Thursday Movie Picks - Ancient World

Written as part of the weekly blogathon hosted by Wandering Through the Shelves. You can be a part of it, too! Just pick three movies that fit the week's theme and write a bit about them - couldn't be easier!

We've been under siege by snow here in NYC recently, to the point where I had Tuesday off from work, which has thrown my whole sense of time off. Yes, that's a somewhat long-winded way of saying that I forgot today was Thursday so I'm doing this at work now (SHHHH - don't tell!). But that's okay, because we're time-travelling this week, back to the Ancient World. Now, this leaves a bit of leeway, but I'm taking it as a B.C. sort of thing. Biblical epics and dinosaurs, y'all!

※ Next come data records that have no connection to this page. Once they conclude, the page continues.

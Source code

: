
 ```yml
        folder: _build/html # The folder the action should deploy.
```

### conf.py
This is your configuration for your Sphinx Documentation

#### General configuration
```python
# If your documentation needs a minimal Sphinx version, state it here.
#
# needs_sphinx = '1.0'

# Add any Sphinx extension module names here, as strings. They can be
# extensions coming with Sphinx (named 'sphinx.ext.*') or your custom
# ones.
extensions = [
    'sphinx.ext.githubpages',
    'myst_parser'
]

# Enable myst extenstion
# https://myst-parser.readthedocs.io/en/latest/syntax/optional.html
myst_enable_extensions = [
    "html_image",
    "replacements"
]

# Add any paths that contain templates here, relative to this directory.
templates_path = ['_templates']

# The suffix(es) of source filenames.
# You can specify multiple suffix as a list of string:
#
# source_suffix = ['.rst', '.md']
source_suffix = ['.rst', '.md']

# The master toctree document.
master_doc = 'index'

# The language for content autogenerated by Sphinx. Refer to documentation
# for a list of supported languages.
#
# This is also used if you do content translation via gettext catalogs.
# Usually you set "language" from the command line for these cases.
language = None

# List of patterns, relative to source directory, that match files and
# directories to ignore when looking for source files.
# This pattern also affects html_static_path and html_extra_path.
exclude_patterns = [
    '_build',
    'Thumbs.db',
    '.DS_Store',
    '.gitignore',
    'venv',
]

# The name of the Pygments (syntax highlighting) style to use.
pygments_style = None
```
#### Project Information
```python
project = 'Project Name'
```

The Ten Commandments (Cecil B. DeMille, 1954) If I've said it once, I've said it a hundred times: This is the most entertaining biblical epic ever devised, and there is simply no topping it. You've got Heston at his staunchest, Yul Brenner at his most intense, Vincent Price and Edward G. Robinson being themselves for some reason, and, above all, MISS Anne Baxter, wrapping her moist red lips around every juicy line like watermelon in a desert, making a meal out of the single word "Moses". Add to that the truly biblical narration by the Voice of God, Mr. DeMille himself, and of course, the greatest special effect in movie history, the parting of the red sea. It may be four hours long, but damn if it doesn't keep me involved for every single second, no matter how many times I've seen it.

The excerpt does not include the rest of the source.